Multiple processing compiling the same file

Faré fahree at gmail.com
Wed Jan 31 04:57:41 UTC 2018


(Sorry for delayed response)

>>>: Jim Newton
>>> If I run several sbcl processes on different nodes in my compute cluster, it might happen that
>>> two different runs notice the same file needs to be recompiled (via asdf),
>>> and they might try to compile it at the same time.  What is the best way to prevent this?
>>>
You mean that this machines share the same host directory? Interesting.

"Normal" rules of ASDF compile to a temporary file and rename the
output at the end,
thus providing some kind of race resistance. But for
backward-compatibility reasons,
this requires every extension to manually follow a protocol for ASDF
to remain robust.

>>> I see in the asdf documentation that there is an asdf:*user-cache* variable whose
>>> value is the path name of the directory where asdf compiles into.
>>> Would it be advisable for my to arrange so that asdf:*user-cache*
>>> is a function of the pid and hostname and perhaps thread-id (if such a thing exists) to avoid such collisions?
>>>
That's an option. It is expensive, though: it means no sharing of fasl
files between hosts. If you have cluster of 200 machines, that means
200x the disk space.

What about instead building your application as an executable and
delivering that to the cluster?

My rule of thumb is that there is one home directory per human, and
the human is only interactively building one thing at a time (and/or
can set several accounts and/or $HOME variants for as many
"personalities"). Thus you only need one fasl cache for interactive
compilation. If you want non-interactive deployment, use tools like
bazel, nix, etc., to build your software deterministically.

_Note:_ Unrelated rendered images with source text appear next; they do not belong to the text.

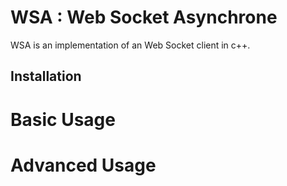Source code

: # WSA : Web Socket Asynchrone

WSA is an implementation of an Web Socket client in c++.


## Installation


Basic Usage
===============


Advanced Usage
===============

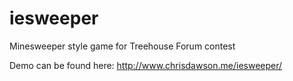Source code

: iesweeper
=========

Minesweeper style game for Treehouse Forum contest

Demo can be found here: http://www.chrisdawson.me/iesweeper/
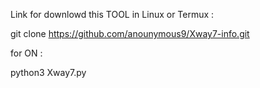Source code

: Link for downlowd this TOOL in Linux or Termux :

git clone https://github.com/anounymous9/Xway7-info.git

for ON :

python3 Xway7.py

>>> Or is there some better way to handle this which is build into asdf?
>
You can have different ASDF_OUTPUT_TRANSLATIONS or
asdf:*output-translations-parameter*
on each machine, or you can indeed have the user cache depend on
uiop:hostname and more.

The Right Thing™ is still to build and test then deploy, rather than
deploy then build.
Using Bazel, you might even be able to build in parallel on your cluster.

>>: pjb
>> I had requested that ASDF includes the hostname (or machine-instance), in
>> the built path for the cache.
>> Unfortunately, for some reason, the maintainers of ASDF thought it was a
>> good read to remove it.
>> There you are!
I still think it's a bad idea. If your $HOME is shared by many
machines, you probably want what's in $HOME to be shared, too. Go
build in /var/tmp or use Bazel or whatever. Or use uiop:hostname in
your ASDF configuration.

On Tue, Jan 23, 2018 at 7:51 AM, Jim Newton <jnewton at lrde.epita.fr> wrote:
> Apparently, this approach seems to work.   I’m not sure if it is the best
> approach.
> Here is what my code looks like.  It creates a directory in /tmp/ and
> asdf:load-system
> seems to compile the .fasl files into there.
>
>
> (require :asdf)
> (require :sb-posix)
> (let ((home (directory-namestring (user-homedir-pathname)))
>       (uid (sb-posix:getuid))
>       (pid  (sb-posix:getpid)))
>   (setf asdf::*user-cache* (ensure-directories-exist (format nil
> "/tmp~A~D/~D/" home uid pid))))
>
I still don't understand why your use case uses deploy-then-build
rather than build-then-deploy.

—♯ƒ • François-René ÐVB Rideau •Reflection&Cybernethics• http://fare.tunes.org
A child of five would understand this. Send someone to fetch a child of five.